» **INFORMATION PROVIDED**

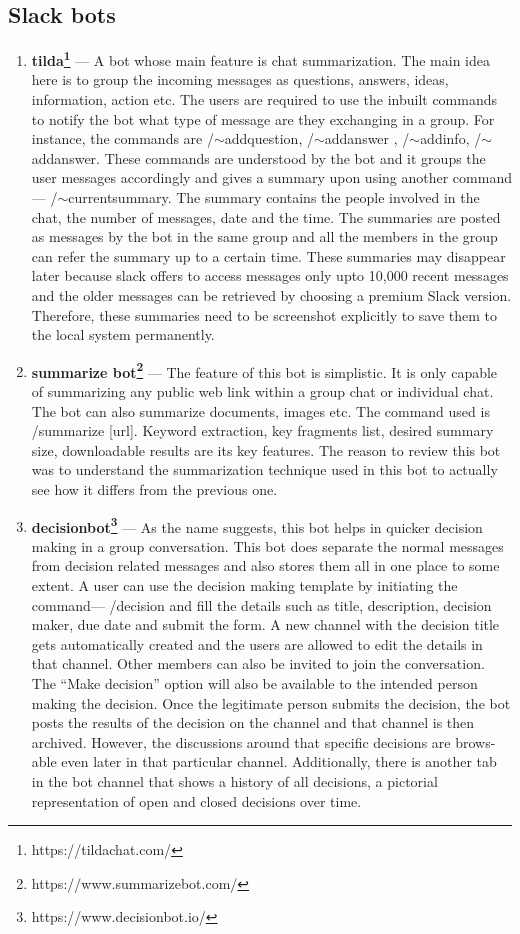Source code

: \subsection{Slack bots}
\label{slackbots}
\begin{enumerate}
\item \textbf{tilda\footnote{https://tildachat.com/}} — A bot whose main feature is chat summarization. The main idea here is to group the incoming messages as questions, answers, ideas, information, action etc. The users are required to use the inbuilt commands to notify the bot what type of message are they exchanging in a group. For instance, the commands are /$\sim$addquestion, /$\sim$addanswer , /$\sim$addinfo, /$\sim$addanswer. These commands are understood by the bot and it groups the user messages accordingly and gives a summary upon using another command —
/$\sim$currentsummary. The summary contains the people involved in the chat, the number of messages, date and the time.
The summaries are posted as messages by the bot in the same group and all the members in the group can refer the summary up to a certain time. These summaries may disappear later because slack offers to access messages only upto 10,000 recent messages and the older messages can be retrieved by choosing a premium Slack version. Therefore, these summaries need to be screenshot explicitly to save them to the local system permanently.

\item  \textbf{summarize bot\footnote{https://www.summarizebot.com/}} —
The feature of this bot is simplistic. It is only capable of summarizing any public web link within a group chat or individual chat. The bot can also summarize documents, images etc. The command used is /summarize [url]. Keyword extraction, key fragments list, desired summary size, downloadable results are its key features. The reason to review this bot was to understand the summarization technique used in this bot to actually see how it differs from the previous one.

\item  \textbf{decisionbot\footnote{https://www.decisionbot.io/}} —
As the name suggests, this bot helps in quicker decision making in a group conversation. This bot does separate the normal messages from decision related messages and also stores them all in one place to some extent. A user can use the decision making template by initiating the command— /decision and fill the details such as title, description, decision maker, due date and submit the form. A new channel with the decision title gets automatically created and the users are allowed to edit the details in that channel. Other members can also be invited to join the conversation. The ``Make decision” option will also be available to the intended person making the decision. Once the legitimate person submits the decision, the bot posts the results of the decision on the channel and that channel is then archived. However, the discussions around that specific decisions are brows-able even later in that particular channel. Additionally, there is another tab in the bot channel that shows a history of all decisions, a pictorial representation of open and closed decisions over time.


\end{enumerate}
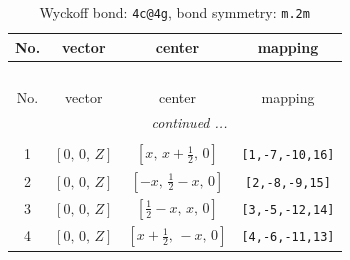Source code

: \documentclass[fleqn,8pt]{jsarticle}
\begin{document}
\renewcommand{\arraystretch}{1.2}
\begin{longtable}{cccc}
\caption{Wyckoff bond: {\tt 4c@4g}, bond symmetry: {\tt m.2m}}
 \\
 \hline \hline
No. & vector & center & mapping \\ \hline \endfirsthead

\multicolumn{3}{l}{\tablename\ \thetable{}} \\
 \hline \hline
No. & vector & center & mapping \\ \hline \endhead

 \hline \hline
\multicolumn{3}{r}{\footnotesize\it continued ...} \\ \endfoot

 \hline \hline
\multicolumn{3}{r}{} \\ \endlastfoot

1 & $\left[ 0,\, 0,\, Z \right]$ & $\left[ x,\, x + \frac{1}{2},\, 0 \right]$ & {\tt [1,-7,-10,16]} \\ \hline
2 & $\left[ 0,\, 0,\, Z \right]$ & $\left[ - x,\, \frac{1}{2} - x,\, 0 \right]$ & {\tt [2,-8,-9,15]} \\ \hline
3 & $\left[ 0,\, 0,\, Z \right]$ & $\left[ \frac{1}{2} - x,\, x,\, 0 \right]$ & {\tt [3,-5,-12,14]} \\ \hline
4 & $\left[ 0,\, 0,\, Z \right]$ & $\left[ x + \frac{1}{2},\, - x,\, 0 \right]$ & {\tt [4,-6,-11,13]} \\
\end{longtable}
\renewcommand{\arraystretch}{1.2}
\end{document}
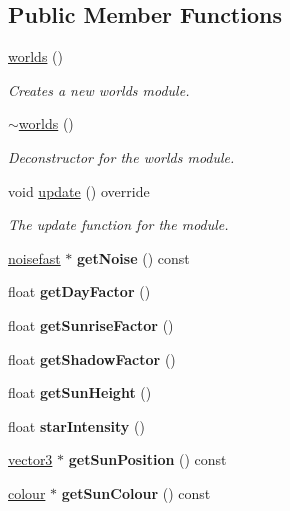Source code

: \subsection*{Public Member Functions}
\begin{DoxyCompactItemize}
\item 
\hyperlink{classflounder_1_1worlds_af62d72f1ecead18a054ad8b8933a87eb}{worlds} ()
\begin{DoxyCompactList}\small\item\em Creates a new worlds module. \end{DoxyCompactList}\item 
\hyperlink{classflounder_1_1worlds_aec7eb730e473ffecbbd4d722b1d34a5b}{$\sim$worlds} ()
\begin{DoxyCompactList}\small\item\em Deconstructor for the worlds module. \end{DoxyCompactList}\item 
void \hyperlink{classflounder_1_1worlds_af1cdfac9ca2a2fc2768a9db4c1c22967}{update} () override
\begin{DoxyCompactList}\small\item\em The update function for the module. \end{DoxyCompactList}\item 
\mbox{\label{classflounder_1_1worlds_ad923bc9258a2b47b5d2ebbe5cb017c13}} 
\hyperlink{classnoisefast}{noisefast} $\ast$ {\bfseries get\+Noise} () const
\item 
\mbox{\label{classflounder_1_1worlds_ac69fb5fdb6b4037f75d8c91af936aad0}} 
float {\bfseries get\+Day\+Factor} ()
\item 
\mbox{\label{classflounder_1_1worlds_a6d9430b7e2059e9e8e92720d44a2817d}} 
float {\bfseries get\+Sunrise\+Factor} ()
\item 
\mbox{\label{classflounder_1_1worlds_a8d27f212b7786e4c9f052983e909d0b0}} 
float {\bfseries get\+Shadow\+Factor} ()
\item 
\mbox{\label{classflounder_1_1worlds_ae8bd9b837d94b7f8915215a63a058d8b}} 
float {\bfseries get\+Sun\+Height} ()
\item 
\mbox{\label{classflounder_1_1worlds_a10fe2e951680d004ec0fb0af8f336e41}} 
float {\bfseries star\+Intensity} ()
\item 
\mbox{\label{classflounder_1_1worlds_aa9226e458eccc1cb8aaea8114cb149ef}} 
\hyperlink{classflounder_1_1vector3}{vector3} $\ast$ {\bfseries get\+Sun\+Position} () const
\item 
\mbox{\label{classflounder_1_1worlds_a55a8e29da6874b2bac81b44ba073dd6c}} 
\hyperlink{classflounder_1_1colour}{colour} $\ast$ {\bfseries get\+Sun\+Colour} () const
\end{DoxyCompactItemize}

» **TASK DESCRIPTION**
Output all of the listing above, exactly as given, but without its pictures.

» **RESULT FOR THIS TASK**
Source code

: \subsection{Slack bots}
\label{slackbots}
\begin{enumerate}
\item \textbf{tilda\footnote{https://tildachat.com/}} — A bot whose main feature is chat summarization. The main idea here is to group the incoming messages as questions, answers, ideas, information, action etc. The users are required to use the inbuilt commands to notify the bot what type of message are they exchanging in a group. For instance, the commands are /$\sim$addquestion, /$\sim$addanswer , /$\sim$addinfo, /$\sim$addanswer. These commands are understood by the bot and it groups the user messages accordingly and gives a summary upon using another command —
/$\sim$currentsummary. The summary contains the people involved in the chat, the number of messages, date and the time.
The summaries are posted as messages by the bot in the same group and all the members in the group can refer the summary up to a certain time. These summaries may disappear later because slack offers to access messages only upto 10,000 recent messages and the older messages can be retrieved by choosing a premium Slack version. Therefore, these summaries need to be screenshot explicitly to save them to the local system permanently.

\item  \textbf{summarize bot\footnote{https://www.summarizebot.com/}} —
The feature of this bot is simplistic. It is only capable of summarizing any public web link within a group chat or individual chat. The bot can also summarize documents, images etc. The command used is /summarize [url]. Keyword extraction, key fragments list, desired summary size, downloadable results are its key features. The reason to review this bot was to understand the summarization technique used in this bot to actually see how it differs from the previous one.

\item  \textbf{decisionbot\footnote{https://www.decisionbot.io/}} —
As the name suggests, this bot helps in quicker decision making in a group conversation. This bot does separate the normal messages from decision related messages and also stores them all in one place to some extent. A user can use the decision making template by initiating the command— /decision and fill the details such as title, description, decision maker, due date and submit the form. A new channel with the decision title gets automatically created and the users are allowed to edit the details in that channel. Other members can also be invited to join the conversation. The ``Make decision” option will also be available to the intended person making the decision. Once the legitimate person submits the decision, the bot posts the results of the decision on the channel and that channel is then archived. However, the discussions around that specific decisions are brows-able even later in that particular channel. Additionally, there is another tab in the bot channel that shows a history of all decisions, a pictorial representation of open and closed decisions over time.


\end{enumerate}
Source code

: \documentclass[fleqn,8pt]{jsarticle}
\begin{document}
\renewcommand{\arraystretch}{1.2}
\begin{longtable}{cccc}
\caption{Wyckoff bond: {\tt 4c@4g}, bond symmetry: {\tt m.2m}}
 \\
 \hline \hline
No. & vector & center & mapping \\ \hline \endfirsthead

\multicolumn{3}{l}{\tablename\ \thetable{}} \\
 \hline \hline
No. & vector & center & mapping \\ \hline \endhead

 \hline \hline
\multicolumn{3}{r}{\footnotesize\it continued ...} \\ \endfoot

 \hline \hline
\multicolumn{3}{r}{} \\ \endlastfoot

1 & $\left[ 0,\, 0,\, Z \right]$ & $\left[ x,\, x + \frac{1}{2},\, 0 \right]$ & {\tt [1,-7,-10,16]} \\ \hline
2 & $\left[ 0,\, 0,\, Z \right]$ & $\left[ - x,\, \frac{1}{2} - x,\, 0 \right]$ & {\tt [2,-8,-9,15]} \\ \hline
3 & $\left[ 0,\, 0,\, Z \right]$ & $\left[ \frac{1}{2} - x,\, x,\, 0 \right]$ & {\tt [3,-5,-12,14]} \\ \hline
4 & $\left[ 0,\, 0,\, Z \right]$ & $\left[ x + \frac{1}{2},\, - x,\, 0 \right]$ & {\tt [4,-6,-11,13]} \\
\end{longtable}
\renewcommand{\arraystretch}{1.2}
\end{document}
Source code

: \subsection*{Public Member Functions}
\begin{DoxyCompactItemize}
\item 
\hyperlink{classflounder_1_1worlds_af62d72f1ecead18a054ad8b8933a87eb}{worlds} ()
\begin{DoxyCompactList}\small\item\em Creates a new worlds module. \end{DoxyCompactList}\item 
\hyperlink{classflounder_1_1worlds_aec7eb730e473ffecbbd4d722b1d34a5b}{$\sim$worlds} ()
\begin{DoxyCompactList}\small\item\em Deconstructor for the worlds module. \end{DoxyCompactList}\item 
void \hyperlink{classflounder_1_1worlds_af1cdfac9ca2a2fc2768a9db4c1c22967}{update} () override
\begin{DoxyCompactList}\small\item\em The update function for the module. \end{DoxyCompactList}\item 
\mbox{\label{classflounder_1_1worlds_ad923bc9258a2b47b5d2ebbe5cb017c13}} 
\hyperlink{classnoisefast}{noisefast} $\ast$ {\bfseries get\+Noise} () const
\item 
\mbox{\label{classflounder_1_1worlds_ac69fb5fdb6b4037f75d8c91af936aad0}} 
float {\bfseries get\+Day\+Factor} ()
\item 
\mbox{\label{classflounder_1_1worlds_a6d9430b7e2059e9e8e92720d44a2817d}} 
float {\bfseries get\+Sunrise\+Factor} ()
\item 
\mbox{\label{classflounder_1_1worlds_a8d27f212b7786e4c9f052983e909d0b0}} 
float {\bfseries get\+Shadow\+Factor} ()
\item 
\mbox{\label{classflounder_1_1worlds_ae8bd9b837d94b7f8915215a63a058d8b}} 
float {\bfseries get\+Sun\+Height} ()
\item 
\mbox{\label{classflounder_1_1worlds_a10fe2e951680d004ec0fb0af8f336e41}} 
float {\bfseries star\+Intensity} ()
\item 
\mbox{\label{classflounder_1_1worlds_aa9226e458eccc1cb8aaea8114cb149ef}} 
\hyperlink{classflounder_1_1vector3}{vector3} $\ast$ {\bfseries get\+Sun\+Position} () const
\item 
\mbox{\label{classflounder_1_1worlds_a55a8e29da6874b2bac81b44ba073dd6c}} 
\hyperlink{classflounder_1_1colour}{colour} $\ast$ {\bfseries get\+Sun\+Colour} () const
\end{DoxyCompactItemize}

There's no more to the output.